The crews and their easily transportable survey kits can deploy at short notice in any ship.
At Cairns, a team set up their vessel of opportunity deployable operations to map the ocean floor and monitor changes.
Their hydrographic surveying kit plays an important role in ADF operations and activities, including in humanitarian assistance disaster responses.
Petty Officer Hydrographic Systems Manager Glen Cooksey said some of the work the team did was for environmental purposes, but at other times, the work could be high-pressure responses during major exercises and operations.
“After a cyclone, we could deploy to a region in a humanitarian assistance disaster response,” Petty Officer Cooksey said.
“You don’t know what is under the surface of the water in those conditions.
“The ship’s company rely on our data to recommend what areas are safe for their landing craft to conduct safe beach landings clear of obstructions, enabling them to deliver assistance.”

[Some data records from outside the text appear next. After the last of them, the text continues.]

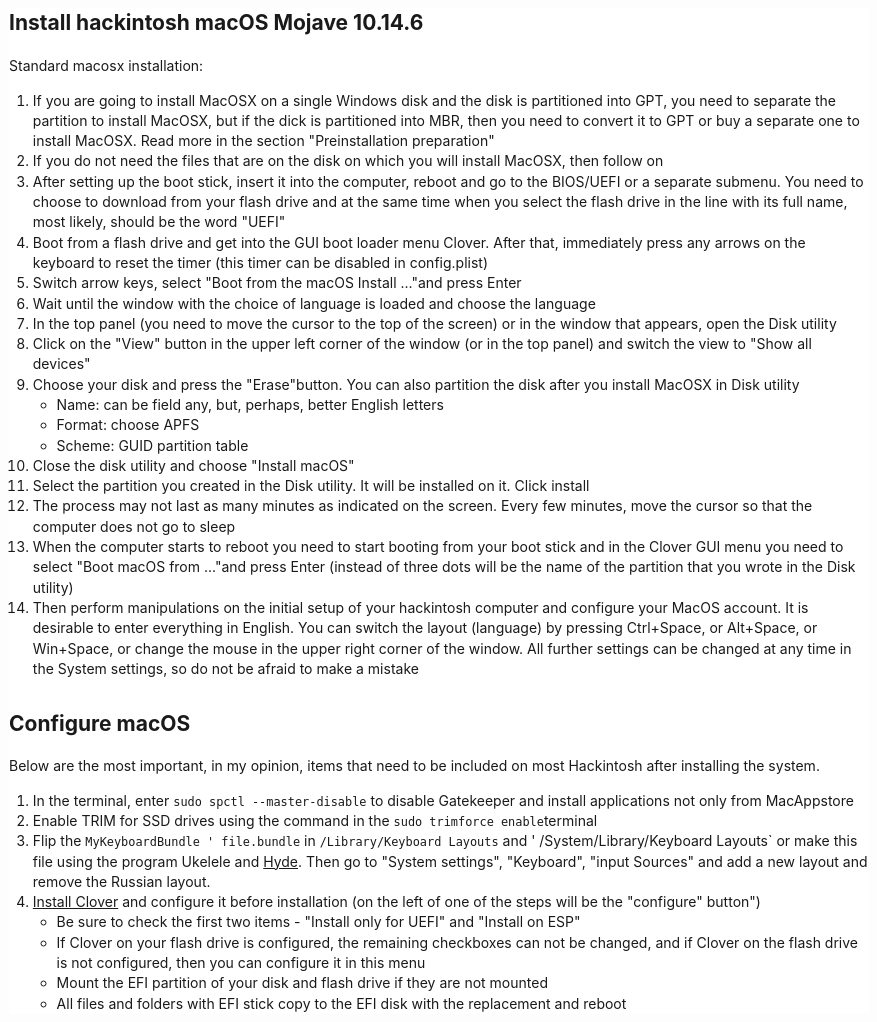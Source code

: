 ## Install hackintosh macOS Mojave 10.14.6

Standard macosx installation:

1. If you are going to install MacOSX on a single Windows disk and the disk is partitioned into GPT, you need to separate the partition to install MacOSX, but if the dick is partitioned into MBR, then you need to convert it to GPT or buy a separate one to install MacOSX. Read more in the section "Preinstallation preparation"
2. If you do not need the files that are on the disk on which you will install MacOSX, then follow on
3. After setting up the boot stick, insert it into the computer, reboot and go to the BIOS/UEFI or a separate submenu. You need to choose to download from your flash drive and at the same time when you select the flash drive in the line with its full name, most likely, should be the word "UEFI"
4. Boot from a flash drive and get into the GUI boot loader menu Clover. After that, immediately press any arrows on the keyboard to reset the timer (this timer can be disabled in config.plist)
5. Switch arrow keys, select "Boot from the macOS Install ..."and press Enter
6. Wait until the window with the choice of language is loaded and choose the language
7. In the top panel (you need to move the cursor to the top of the screen) or in the window that appears, open the Disk utility
8. Click on the "View" button in the upper left corner of the window (or in the top panel) and switch the view to "Show all devices"
9. Choose your disk and press the "Erase"button. You can also partition the disk after you install MacOSX in Disk utility
   * Name: can be field any, but, perhaps, better English letters
   * Format: choose APFS
   * Scheme: GUID partition table 
10. Close the disk utility and choose "Install macOS"
11. Select the partition you created in the Disk utility. It will be installed on it. Click install
12. The process may not last as many minutes as indicated on the screen. Every few minutes, move the cursor so that the computer does not go to sleep
13. When the computer starts to reboot you need to start booting from your boot stick and in the Clover GUI menu you need to select "Boot macOS from ..."and press Enter (instead of three dots will be the name of the partition that you wrote in the Disk utility)
14. Then perform manipulations on the initial setup of your hackintosh computer and configure your MacOS account. It is desirable to enter everything in English. You can switch the layout (language) by pressing Ctrl+Space, or Alt+Space, or Win+Space, or change the mouse in the upper right corner of the window. All further settings can be changed at any time in the System settings, so do not be afraid to make a mistake

## Configure macOS

Below are the most important, in my opinion, items that need to be included on most Hackintosh after installing the system.

1. In the terminal, enter `sudo spctl --master-disable` to disable Gatekeeper and install applications not only from MacAppstore
2. Enable TRIM for SSD drives using the command in the `sudo trimforce enable`terminal
3. Flip the `MyKeyboardBundle ' file.bundle` in `/Library/Keyboard Layouts` and ' /System/Library/Keyboard Layouts` or make this file using the program Ukelele and [Hyde](https://www.youtube.com/watch?v=Ll6UGWGSSv8). Then go to "System settings", "Keyboard", "input Sources" and add a new layout and remove the Russian layout.
4. [Install Clover](https://sourceforge.net/projects/cloverefiboot/) and configure it before installation (on the left of one of the steps will be the "configure" button")
   - Be sure to check the first two items - "Install only for UEFI" and "Install on ESP"
   - If Clover on your flash drive is configured, the remaining checkboxes can not be changed, and if Clover on the flash drive is not configured, then you can configure it in this menu
   - Mount the EFI partition of your disk and flash drive if they are not mounted
   - All files and folders with EFI stick copy to the EFI disk with the replacement and reboot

The job comes with an opportunity to travel to locations otherwise inaccessible to most.
DGST forms part of the national commitment to Antarctic surveys and provides input to Australia’s charting responsibility for the Antarctic region.
“We travel a great deal as a deployable team,” Petty Officer Cooksey said.
“So far I have done three trips to Davis Station as part of the Australian Antarctic Division.
“It is an amazing place to work. It is the thing I love about this job.
“It is so varied with great opportunities. It is also good to be part of the broader capability that supports Navy operations.”